The criteria used in interviews and selection tests should only relate to what will be required of the future post-holder e.g. it would be inappropriate to require someone with learning difficulties to complete a numeracy test where the job entails very little numerical work and is not part of the person specification or the job description.

Additionally, where selection tests are used, the type of test should not substantially disadvantage a disabled candidate and adjustments should be made when needed. Adjustments to selection tests could include: giving candidates a reader or scribe; allowing candidates a longer time period; accepting a lower pass rate; allowing the use of an adapted keyboard or other such adjustment.


When a member of staff becomes disabled, the College will make every effort to ensure they can stay in their current job, or an alternative one. Retaining an employee who has become disabled or whose existing condition worsens, means keeping their valuable skills and experience and will save on the cost of recruiting a replacement.

Promoting an enabling and supportive environment that encourages staff to disclose their disability will help to establish/inform on the specific needs of the disabled staff member and enable any reasonable adjustments to be put in place.

Should an employee become disabled whilst in employment or their condition worsen they should raise this issue with their manager. In such cases the ‘process for identifying and implementing reasonable adjustments’ set out in the guidance to this Code should be followed.

Managers should refer to the Sickness absence staff policy when dealing with cases of disability related sickness absence. The policy seeks to provide ‘appropriate support to facilitate staff retention and return to work after illness, for example through phased returns, counselling, occupational health, flexible working, reasonable adjustments and in some cases redeployment’.

In a redundancy situation, where staff doing the same or similar work are placed in a pool, and managers develop relevant criteria for selecting members of the pool for redundancy, reasonable adjustments to the selection criteria should be put in place to remove any disadvantage that a disabled member of staff will otherwise face. Equally, where offers of redeployment are made to disabled staff facing redundancy, reasonable adjustments may be necessary to enable a disabled individual to take up a new position.

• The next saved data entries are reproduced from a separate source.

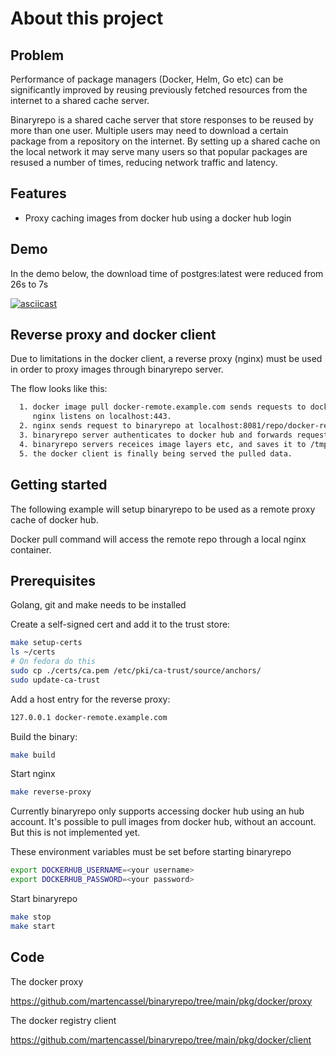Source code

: # About this project

## Problem

Performance of package managers (Docker, Helm, Go etc) can be significantly improved by reusing previously fetched resources from the internet to a shared cache server.

Binaryrepo is a shared cache server that store responses to be reused by more than one user.
Multiple users may need to download a certain package from a repository on the internet.
By setting up a shared cache on the local network it may serve many users so that popular packages are
resused a number of times, reducing network traffic and latency.
## Features

* Proxy caching images from docker hub using a docker hub login

## Demo

In the demo below, the download time of postgres:latest were reduced from 26s to 7s

[![asciicast](https://asciinema.org/a/gibKejkPbnkg7eVayrMuIdYAu.svg)](https://asciinema.org/a/gibKejkPbnkg7eVayrMuIdYAu)

## Reverse proxy and docker client

Due to limitations in the docker client, a reverse proxy (nginx) must be
used in order to proxy images through binaryrepo server.

The flow looks like this:

```bash
  1. docker image pull docker-remote.example.com sends requests to docker-remote.example.com that points to nginx.
     nginx listens on localhost:443.
  2. nginx sends request to binaryrepo at localhost:8081/repo/docker-remote/v2/*
  3. binaryrepo server authenticates to docker hub and forwards requests to docker hub
  4. binaryrepo servers receices image layers etc, and saves it to /tmp/filestore/ cache.
  5. the docker client is finally being served the pulled data.
```
## Getting started

The following example will setup binaryrepo to be used
as a remote proxy cache of docker hub.

Docker pull command will access the remote repo through a local nginx container.

## Prerequisites

Golang, git and make needs to be installed

Create a self-signed cert and add it to the trust store:
```bash
make setup-certs
ls ~/certs
# On fedora do this
sudo cp ./certs/ca.pem /etc/pki/ca-trust/source/anchors/
sudo update-ca-trust
```

Add a host entry for the reverse proxy:
```bash
127.0.0.1 docker-remote.example.com
```

Build the binary:
```bash
make build
```

Start nginx
```bash
make reverse-proxy
```

Currently binaryrepo only supports accessing docker hub using an hub account.
It's possible to pull images from docker hub, without an account. But this is not implemented yet.

These environment variables must be set before starting binaryrepo

```bash
export DOCKERHUB_USERNAME=<your username>
export DOCKERHUB_PASSWORD=<your password>
```

Start binaryrepo
```bash
make stop
make start
```
## Code

The docker proxy

https://github.com/martencassel/binaryrepo/tree/main/pkg/docker/proxy

The docker registry client

https://github.com/martencassel/binaryrepo/tree/main/pkg/docker/client
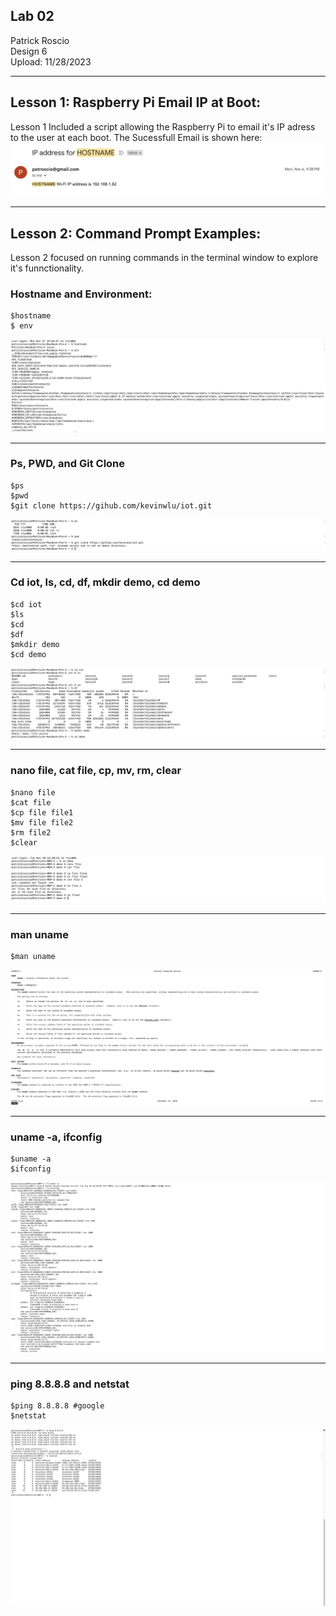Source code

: ## Lab 02
Patrick Roscio <br>
Design 6 <br>
Upload: 11/28/2023 <br>

---
## Lesson 1: Raspberry Pi Email IP at Boot:
Lesson 1 Included a script allowing the Raspberry Pi to email it's IP adress to the user at each boot.
The Sucessfull Email is shown here:
![Image with Successfull email for Lesson 1](RaspberryPi_Email.png)

--- 
## Lesson 2: Command Prompt Examples:
Lesson 2 focused on running commands in the terminal window to explore it's funnctionality.

### Hostname and Environment:
```
$hostname
$ env
```
![Image with command window output of Hostname and env](Hostname_and_Environment.png)

---
### Ps, PWD, and Git Clone
```
$ps
$pwd
$git clone https://gihub.com/kevinwlu/iot.git
```
![Image with Terminal output of ps, pwd, and GitClone](PS_PWD_GitClone.png)

--- 
### Cd iot, ls, cd, df, mkdir demo, cd demo 
```
$cd iot
$ls
$cd
$df
$mkdir demo
$cd demo
```

![Image with Terminal output of cd iot, ls, cd, df, mkdir demo, cd demo](cd_iot.png)

---

### nano file, cat file, cp, mv, rm, clear
```
$nano file
$cat file
$cp file file1
$mv file file2
$rm file2
$clear
```
![Image with Terminal output of nano etc.](Cddemo_clear.png)

---

### man uname
```
$man uname
```

![Image with Terminal output of man uname](manuname.png)

---
### uname -a, ifconfig
```
$uname -a
$ifconfig
```
![Image with Terminal output of uname-a and ifconfig ](ifconfig.png)

---
### ping 8.8.8.8 and netstat
```
$ping 8.8.8.8 #google
$netstat
```
![Image with Terminal output of uname-a and ifconfig ](ping.png)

As an employer and education provider, the College must ensure that appropriate services are in place to meet the needs of staff and students; and promote disability equality by removing barriers to access, tackling discrimination and implementing good practice. Consultation and engagement with disabled staff will be undertaken through the Equality and Diversity Committee.


Induction and support is an important part of the recruitment process for all new employees, but this may be more so for disabled people. The induction of disabled employees should cover the following:

  • Human Resources support to line managers and new employees
  • mentoring and buddy schemes for new disabled staff
  • line manager’s support and induction of new disabled staff
  • disability related guidance for managers and all staff
  • Human Resources support for managers
  • reasonable adjustment arrangements
  • access to work
  • clear signage on how to access ITS, assistive technology and health and safety.

The College is committed to the provision of equalities training for all staff.


All staff have a responsibility to ensure fair and equal treatment of disabled people at work.

Staff members have a responsibility to alert their manager to changes in their medical condition.

Staff members with specific responsibility for managing staff with disabilities have a duty of care to:

  • ensure that they are aware of the Code of Practice requirements and that these are carried out
  • ensure that all staff are made aware of the Code of Practice and accompanying guidance
  • ensure that they themselves do not discriminate against disabled people.

Managers should raise any issues and discuss support needs for disabled staff during their PDR/Academic Review.